I recommend this book but do not recommend attempting to learn AS3 from this book alone. Its virtue is its limitation: the author covers all the basics, seldom digressing from his lessons, so you may feel cramped and distracted if you try to cover more than one chapter at time. What you're missing is commentary and elbow room, a sense of overall context and practical application. For this you should get the Shupe/Rosser book (Learning ActionScript 3.0) and two or three others.

You might also get Todd Perkins's follow-on to this book, '...Beyond the Basics,' also from lynda. Though more advanced, it recaps this book's material very well, and being a series of short video tutorials is easier to follow. Put both Todd Perkins efforts together, and you get one fine five-star tutorial on how to code ActionScript 3.0.
Step by basic step - Reviewed on 2008-05-27
* * *

If you are an animator looking to enter the world of actionscript, or you just don't have much development experience, then this book may be appropriate, but for anyone else the useful content could be compressed to the size of a pamphlet.

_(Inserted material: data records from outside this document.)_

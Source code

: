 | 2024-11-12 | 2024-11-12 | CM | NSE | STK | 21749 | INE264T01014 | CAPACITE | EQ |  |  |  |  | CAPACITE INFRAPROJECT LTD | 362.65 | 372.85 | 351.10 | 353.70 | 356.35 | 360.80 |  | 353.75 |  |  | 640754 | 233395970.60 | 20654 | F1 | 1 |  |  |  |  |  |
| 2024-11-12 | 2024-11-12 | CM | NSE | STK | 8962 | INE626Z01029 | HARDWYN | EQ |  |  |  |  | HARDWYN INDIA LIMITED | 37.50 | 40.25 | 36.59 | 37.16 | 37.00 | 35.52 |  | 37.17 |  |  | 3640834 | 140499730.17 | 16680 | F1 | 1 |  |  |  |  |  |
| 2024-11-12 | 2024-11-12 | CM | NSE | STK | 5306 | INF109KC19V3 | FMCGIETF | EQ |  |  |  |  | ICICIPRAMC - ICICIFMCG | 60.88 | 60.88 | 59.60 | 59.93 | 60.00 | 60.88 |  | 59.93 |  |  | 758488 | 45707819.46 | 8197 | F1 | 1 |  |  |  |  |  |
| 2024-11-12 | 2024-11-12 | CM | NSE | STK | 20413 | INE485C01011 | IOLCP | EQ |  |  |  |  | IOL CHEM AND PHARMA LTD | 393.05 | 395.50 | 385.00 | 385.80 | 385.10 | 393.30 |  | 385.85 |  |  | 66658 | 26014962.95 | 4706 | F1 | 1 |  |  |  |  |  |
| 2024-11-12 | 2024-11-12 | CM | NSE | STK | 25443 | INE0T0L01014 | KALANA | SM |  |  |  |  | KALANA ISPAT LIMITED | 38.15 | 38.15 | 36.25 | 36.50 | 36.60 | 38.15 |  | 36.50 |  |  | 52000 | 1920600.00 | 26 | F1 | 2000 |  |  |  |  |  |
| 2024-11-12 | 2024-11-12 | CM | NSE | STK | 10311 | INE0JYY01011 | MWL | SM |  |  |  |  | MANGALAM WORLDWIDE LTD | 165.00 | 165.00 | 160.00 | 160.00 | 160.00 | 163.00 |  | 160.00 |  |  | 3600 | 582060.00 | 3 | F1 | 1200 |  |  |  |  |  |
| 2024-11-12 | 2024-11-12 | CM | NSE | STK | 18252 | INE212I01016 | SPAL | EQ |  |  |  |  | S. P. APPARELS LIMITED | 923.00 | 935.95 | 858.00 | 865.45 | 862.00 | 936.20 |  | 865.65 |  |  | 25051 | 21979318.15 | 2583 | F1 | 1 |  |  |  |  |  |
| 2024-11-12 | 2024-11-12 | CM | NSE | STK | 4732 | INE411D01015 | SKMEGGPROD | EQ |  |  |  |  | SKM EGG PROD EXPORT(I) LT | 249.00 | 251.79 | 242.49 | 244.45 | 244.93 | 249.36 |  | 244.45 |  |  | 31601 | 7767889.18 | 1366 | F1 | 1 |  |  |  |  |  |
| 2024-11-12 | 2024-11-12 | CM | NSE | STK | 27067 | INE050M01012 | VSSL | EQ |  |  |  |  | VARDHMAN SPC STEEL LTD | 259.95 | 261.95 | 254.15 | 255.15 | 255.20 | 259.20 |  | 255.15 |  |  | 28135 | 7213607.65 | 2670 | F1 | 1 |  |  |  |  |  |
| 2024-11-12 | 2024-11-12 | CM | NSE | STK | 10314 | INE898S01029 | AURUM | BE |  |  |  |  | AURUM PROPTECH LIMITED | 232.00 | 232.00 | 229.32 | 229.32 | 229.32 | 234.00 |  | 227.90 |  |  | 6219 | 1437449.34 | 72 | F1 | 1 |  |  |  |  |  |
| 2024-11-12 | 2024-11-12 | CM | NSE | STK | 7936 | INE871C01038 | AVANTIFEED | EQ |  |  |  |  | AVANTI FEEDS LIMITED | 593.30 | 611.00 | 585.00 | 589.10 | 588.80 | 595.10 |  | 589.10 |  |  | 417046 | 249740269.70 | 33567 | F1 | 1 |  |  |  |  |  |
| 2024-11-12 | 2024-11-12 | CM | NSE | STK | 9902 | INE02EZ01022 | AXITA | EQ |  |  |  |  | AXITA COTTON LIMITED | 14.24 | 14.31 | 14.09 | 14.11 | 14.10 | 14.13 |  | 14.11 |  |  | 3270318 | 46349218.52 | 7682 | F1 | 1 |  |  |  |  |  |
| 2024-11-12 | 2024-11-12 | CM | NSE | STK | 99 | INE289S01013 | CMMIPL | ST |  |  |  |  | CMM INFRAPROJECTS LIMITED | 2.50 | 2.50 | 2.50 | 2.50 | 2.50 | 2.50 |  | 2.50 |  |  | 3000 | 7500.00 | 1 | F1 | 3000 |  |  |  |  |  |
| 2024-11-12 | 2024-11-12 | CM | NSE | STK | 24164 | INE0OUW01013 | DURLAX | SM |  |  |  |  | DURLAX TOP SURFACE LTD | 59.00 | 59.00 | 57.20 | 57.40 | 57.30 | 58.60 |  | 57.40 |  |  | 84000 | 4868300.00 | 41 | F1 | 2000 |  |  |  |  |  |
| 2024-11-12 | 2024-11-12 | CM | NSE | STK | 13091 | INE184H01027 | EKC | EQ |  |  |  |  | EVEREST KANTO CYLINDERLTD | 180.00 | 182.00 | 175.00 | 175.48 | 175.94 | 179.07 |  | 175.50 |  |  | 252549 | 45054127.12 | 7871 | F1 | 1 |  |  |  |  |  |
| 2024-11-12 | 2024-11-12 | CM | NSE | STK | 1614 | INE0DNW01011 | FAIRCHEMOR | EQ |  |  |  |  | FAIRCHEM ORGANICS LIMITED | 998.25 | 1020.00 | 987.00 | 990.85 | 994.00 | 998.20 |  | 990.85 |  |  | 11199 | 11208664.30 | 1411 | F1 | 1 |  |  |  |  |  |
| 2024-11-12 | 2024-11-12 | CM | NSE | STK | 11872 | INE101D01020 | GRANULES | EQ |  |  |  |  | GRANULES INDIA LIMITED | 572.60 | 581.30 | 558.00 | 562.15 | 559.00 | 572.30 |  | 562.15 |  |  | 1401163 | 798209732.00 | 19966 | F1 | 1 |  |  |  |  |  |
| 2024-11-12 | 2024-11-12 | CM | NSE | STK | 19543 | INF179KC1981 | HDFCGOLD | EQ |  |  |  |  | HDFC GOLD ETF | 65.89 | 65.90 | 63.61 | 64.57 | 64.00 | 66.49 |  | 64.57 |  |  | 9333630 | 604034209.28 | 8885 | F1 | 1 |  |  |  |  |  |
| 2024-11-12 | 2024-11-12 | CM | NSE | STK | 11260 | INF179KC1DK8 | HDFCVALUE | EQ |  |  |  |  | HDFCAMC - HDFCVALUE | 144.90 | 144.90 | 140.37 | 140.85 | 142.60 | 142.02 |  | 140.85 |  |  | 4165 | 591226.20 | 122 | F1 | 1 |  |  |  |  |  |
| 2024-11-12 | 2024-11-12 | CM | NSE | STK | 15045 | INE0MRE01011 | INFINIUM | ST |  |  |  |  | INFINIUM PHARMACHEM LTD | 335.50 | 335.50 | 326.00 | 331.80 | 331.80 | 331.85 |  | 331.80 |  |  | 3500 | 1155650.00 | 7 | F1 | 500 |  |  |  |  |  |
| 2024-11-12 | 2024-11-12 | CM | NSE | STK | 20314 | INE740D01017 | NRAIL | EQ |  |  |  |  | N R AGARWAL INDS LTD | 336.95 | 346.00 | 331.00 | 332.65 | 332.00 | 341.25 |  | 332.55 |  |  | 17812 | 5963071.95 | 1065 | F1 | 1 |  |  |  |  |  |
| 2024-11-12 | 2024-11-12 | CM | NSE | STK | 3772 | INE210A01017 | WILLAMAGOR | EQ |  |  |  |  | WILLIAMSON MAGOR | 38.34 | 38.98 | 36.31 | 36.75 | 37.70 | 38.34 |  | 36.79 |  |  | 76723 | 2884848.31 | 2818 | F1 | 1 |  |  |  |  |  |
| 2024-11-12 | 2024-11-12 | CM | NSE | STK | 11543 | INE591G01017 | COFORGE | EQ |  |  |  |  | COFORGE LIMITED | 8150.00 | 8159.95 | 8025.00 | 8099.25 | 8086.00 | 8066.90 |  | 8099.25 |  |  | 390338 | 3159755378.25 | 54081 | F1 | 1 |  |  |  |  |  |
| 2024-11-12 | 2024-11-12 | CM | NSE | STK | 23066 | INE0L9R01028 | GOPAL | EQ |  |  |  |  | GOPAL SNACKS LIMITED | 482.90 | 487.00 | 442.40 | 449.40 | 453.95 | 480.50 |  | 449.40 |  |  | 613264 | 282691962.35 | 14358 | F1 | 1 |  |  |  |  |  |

As for the accompanying CD, I found the content on this to be totally useless, there are much better video tutorials available on-line for free.
The best AS3 book for a beginner - Reviewed on 2008-05-14
* * * * *

The author takes you step-by-step through useful examples that make the learning flow very easily from basic to intermediate. The style is crisp, with just the right amount of humor. Perfect to get your grounding if you are just getting into ActionScript 3.0
Very Useful - Reviewed on 2008-05-09
* * * * *

I am a regular user of Flash, however ActionScript (other than the really basic stuff) has always been a mystery to me. This book helped me to understand it in a way I never thought possible. I highly recommend it.
confusing - Reviewed on 2008-05-06
*

I had a really tough time with this book. The explanations are inadequate and often very confusing. I found Learning ActionScript 3.0 by Rich Shupe much easier to understand. This book might be a nice reference for people who have some AS3 under their belt, I haven't tried using it for that purpose, but if you need a way into AS3, this book will frustrate you. Perkins may be good at programming, but a teacher he is not. He's completely out of touch with what it's like to be a creative person trying to learn programming and he has no idea how to bridge that gap. He's a computer geek, not a communicator. Shupe is better.